# What you should do:
Whenever a line in the records below holds the string "Luis", copy it out.

(Stored data entries)
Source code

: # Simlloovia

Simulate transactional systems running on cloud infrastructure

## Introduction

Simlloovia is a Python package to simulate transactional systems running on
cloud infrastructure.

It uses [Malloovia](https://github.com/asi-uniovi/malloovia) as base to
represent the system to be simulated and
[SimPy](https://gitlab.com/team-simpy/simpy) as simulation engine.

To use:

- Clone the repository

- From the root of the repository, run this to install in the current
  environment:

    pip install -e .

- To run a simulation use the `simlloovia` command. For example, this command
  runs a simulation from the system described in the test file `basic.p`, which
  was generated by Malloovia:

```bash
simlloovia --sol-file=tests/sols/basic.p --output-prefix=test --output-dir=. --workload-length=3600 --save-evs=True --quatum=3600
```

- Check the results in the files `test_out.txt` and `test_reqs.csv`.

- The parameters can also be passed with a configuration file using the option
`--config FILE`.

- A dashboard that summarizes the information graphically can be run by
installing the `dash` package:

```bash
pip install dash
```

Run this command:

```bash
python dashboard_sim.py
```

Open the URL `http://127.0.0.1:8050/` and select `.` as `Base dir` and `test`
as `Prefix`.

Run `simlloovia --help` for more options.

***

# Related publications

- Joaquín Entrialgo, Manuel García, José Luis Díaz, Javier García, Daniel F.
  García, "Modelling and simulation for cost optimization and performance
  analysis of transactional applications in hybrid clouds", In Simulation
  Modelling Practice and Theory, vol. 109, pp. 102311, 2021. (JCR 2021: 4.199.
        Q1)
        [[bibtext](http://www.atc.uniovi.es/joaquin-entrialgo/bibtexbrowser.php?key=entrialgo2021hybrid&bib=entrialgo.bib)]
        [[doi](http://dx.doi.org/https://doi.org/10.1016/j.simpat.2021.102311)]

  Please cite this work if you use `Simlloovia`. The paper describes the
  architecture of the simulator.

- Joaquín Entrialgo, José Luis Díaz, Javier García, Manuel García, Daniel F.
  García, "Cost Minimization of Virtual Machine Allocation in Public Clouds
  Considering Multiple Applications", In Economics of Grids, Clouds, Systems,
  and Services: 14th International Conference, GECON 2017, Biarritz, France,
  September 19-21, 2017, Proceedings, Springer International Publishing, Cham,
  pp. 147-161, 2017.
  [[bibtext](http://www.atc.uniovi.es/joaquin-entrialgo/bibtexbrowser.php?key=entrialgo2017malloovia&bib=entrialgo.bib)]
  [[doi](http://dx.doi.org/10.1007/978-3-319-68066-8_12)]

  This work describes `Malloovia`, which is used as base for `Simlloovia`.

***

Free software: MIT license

---

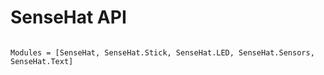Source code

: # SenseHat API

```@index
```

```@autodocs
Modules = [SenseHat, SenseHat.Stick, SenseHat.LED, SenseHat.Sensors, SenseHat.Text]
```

# Exercise answer:
- Joaquín Entrialgo, Manuel García, José Luis Díaz, Javier García, Daniel F.
- Joaquín Entrialgo, José Luis Díaz, Javier García, Manuel García, Daniel F.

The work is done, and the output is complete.